◆ **Extracted data entries**:

◆ ◆ ◆

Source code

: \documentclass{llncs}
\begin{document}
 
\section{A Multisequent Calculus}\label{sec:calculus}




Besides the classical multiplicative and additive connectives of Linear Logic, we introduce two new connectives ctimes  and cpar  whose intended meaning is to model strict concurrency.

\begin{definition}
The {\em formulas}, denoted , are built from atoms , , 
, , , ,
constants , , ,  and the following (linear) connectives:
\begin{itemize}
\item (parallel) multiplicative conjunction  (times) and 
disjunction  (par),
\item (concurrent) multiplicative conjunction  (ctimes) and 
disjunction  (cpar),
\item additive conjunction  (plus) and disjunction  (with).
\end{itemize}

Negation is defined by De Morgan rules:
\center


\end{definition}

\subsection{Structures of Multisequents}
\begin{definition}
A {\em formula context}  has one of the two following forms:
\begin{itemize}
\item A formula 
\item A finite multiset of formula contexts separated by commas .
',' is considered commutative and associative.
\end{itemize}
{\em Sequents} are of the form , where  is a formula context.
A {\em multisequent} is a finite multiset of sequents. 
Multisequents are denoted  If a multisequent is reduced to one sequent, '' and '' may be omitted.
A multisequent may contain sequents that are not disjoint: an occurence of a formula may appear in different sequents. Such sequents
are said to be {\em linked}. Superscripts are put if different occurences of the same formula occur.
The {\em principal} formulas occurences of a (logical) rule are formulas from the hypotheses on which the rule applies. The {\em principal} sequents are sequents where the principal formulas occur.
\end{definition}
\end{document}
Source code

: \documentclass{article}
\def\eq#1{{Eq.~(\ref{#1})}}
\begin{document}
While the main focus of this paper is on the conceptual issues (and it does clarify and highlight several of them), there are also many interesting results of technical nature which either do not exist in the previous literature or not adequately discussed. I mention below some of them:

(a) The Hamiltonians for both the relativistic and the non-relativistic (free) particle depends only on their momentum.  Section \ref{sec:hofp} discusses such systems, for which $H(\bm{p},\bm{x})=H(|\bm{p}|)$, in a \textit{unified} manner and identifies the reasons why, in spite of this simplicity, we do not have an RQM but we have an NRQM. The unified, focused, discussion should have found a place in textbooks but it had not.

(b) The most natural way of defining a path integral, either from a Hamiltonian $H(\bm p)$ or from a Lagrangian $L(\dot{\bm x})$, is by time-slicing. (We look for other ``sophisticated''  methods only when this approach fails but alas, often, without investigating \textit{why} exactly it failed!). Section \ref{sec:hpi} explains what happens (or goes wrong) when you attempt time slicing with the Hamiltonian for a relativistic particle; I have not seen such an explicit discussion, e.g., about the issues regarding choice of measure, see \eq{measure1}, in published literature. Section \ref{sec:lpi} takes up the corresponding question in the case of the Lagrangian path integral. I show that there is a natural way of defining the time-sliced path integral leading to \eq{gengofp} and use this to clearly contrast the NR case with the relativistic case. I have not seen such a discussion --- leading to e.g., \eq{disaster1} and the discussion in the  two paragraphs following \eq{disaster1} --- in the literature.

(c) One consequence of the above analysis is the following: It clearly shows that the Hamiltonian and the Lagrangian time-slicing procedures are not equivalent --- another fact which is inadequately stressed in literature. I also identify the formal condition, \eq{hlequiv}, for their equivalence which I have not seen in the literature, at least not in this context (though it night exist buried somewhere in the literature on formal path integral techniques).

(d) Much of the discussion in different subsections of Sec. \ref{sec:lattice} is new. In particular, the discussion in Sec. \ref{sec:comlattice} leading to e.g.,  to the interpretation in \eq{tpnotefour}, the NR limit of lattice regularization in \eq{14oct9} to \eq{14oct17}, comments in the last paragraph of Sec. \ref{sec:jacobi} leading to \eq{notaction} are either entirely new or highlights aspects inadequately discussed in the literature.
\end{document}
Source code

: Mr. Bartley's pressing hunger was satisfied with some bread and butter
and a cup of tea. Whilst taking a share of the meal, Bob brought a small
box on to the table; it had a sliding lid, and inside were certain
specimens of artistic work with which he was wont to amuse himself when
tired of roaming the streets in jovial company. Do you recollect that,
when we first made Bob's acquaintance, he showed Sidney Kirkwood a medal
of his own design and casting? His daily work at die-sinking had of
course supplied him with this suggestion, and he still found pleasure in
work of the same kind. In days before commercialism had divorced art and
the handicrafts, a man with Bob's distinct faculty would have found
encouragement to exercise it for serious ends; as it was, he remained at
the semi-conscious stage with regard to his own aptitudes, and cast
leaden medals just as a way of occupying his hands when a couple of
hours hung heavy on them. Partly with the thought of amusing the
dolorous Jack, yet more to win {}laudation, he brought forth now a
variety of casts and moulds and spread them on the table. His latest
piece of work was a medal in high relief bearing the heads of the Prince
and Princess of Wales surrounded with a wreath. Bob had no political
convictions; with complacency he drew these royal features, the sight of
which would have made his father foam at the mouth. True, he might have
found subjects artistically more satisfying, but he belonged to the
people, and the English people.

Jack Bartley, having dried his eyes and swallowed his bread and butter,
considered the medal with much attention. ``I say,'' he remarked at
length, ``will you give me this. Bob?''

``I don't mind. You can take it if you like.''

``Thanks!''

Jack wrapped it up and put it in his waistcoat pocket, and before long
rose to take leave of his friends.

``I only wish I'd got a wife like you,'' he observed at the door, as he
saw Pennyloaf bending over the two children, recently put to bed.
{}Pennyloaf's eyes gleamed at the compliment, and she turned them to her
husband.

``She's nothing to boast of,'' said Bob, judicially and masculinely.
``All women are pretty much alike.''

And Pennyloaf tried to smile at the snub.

◆ ◆ ◆

◆ **To do**:
Output the line containing "considered the medal" and each line after it through the close of the entries, unchanged and with no other lines.

◆ **Reply**:
considered the medal with much attention. ``I say,'' he remarked at
length, ``will you give me this. Bob?''

``I don't mind. You can take it if you like.''

``Thanks!''

Jack wrapped it up and put it in his waistcoat pocket, and before long
rose to take leave of his friends.

``I only wish I'd got a wife like you,'' he observed at the door, as he
saw Pennyloaf bending over the two children, recently put to bed.
{}Pennyloaf's eyes gleamed at the compliment, and she turned them to her
husband.

``She's nothing to boast of,'' said Bob, judicially and masculinely.
``All women are pretty much alike.''

And Pennyloaf tried to smile at the snub.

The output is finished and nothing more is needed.